• **TASK MATERIAL**:
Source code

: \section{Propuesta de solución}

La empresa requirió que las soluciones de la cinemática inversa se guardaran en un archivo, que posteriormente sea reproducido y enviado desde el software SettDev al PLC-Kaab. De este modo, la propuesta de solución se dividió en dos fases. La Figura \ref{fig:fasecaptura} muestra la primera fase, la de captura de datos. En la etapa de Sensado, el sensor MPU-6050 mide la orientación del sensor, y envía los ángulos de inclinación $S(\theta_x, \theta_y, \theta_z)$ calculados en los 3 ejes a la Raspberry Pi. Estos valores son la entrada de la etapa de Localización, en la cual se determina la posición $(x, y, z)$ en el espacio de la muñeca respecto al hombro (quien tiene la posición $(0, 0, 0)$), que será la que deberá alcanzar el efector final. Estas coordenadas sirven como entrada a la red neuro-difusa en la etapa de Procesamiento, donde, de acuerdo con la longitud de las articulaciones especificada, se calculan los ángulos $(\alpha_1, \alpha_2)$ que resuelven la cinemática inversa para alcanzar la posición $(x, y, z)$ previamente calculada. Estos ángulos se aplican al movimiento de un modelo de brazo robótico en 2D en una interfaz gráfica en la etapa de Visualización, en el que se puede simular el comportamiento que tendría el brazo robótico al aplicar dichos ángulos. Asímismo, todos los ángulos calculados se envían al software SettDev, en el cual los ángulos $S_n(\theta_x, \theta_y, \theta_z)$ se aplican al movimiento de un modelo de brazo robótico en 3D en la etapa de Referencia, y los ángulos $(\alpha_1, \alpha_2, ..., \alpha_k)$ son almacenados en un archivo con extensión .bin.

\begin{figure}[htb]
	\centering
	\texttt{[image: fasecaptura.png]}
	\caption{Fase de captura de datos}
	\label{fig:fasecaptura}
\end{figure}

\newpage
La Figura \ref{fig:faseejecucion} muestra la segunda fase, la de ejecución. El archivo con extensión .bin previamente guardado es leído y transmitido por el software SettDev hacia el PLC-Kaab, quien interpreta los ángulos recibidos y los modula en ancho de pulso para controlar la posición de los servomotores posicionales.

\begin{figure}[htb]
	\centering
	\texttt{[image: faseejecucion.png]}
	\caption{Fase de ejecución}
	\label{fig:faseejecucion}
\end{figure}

• **TASK PROMPT**: Each line above is to be repeated exactly.

• **TASK ANSWER**:
Source code

: \section{Propuesta de solución}

La empresa requirió que las soluciones de la cinemática inversa se guardaran en un archivo, que posteriormente sea reproducido y enviado desde el software SettDev al PLC-Kaab. De este modo, la propuesta de solución se dividió en dos fases. La Figura \ref{fig:fasecaptura} muestra la primera fase, la de captura de datos. En la etapa de Sensado, el sensor MPU-6050 mide la orientación del sensor, y envía los ángulos de inclinación $S(\theta_x, \theta_y, \theta_z)$ calculados en los 3 ejes a la Raspberry Pi. Estos valores son la entrada de la etapa de Localización, en la cual se determina la posición $(x, y, z)$ en el espacio de la muñeca respecto al hombro (quien tiene la posición $(0, 0, 0)$), que será la que deberá alcanzar el efector final. Estas coordenadas sirven como entrada a la red neuro-difusa en la etapa de Procesamiento, donde, de acuerdo con la longitud de las articulaciones especificada, se calculan los ángulos $(\alpha_1, \alpha_2)$ que resuelven la cinemática inversa para alcanzar la posición $(x, y, z)$ previamente calculada. Estos ángulos se aplican al movimiento de un modelo de brazo robótico en 2D en una interfaz gráfica en la etapa de Visualización, en el que se puede simular el comportamiento que tendría el brazo robótico al aplicar dichos ángulos. Asímismo, todos los ángulos calculados se envían al software SettDev, en el cual los ángulos $S_n(\theta_x, \theta_y, \theta_z)$ se aplican al movimiento de un modelo de brazo robótico en 3D en la etapa de Referencia, y los ángulos $(\alpha_1, \alpha_2, ..., \alpha_k)$ son almacenados en un archivo con extensión .bin.

\begin{figure}[htb]
	\centering
	\texttt{[image: fasecaptura.png]}
	\caption{Fase de captura de datos}
	\label{fig:fasecaptura}
\end{figure}

\newpage
La Figura \ref{fig:faseejecucion} muestra la segunda fase, la de ejecución. El archivo con extensión .bin previamente guardado es leído y transmitido por el software SettDev hacia el PLC-Kaab, quien interpreta los ángulos recibidos y los modula en ancho de pulso para controlar la posición de los servomotores posicionales.

\begin{figure}[htb]
	\centering
	\texttt{[image: faseejecucion.png]}
	\caption{Fase de ejecución}
	\label{fig:faseejecucion}
\end{figure}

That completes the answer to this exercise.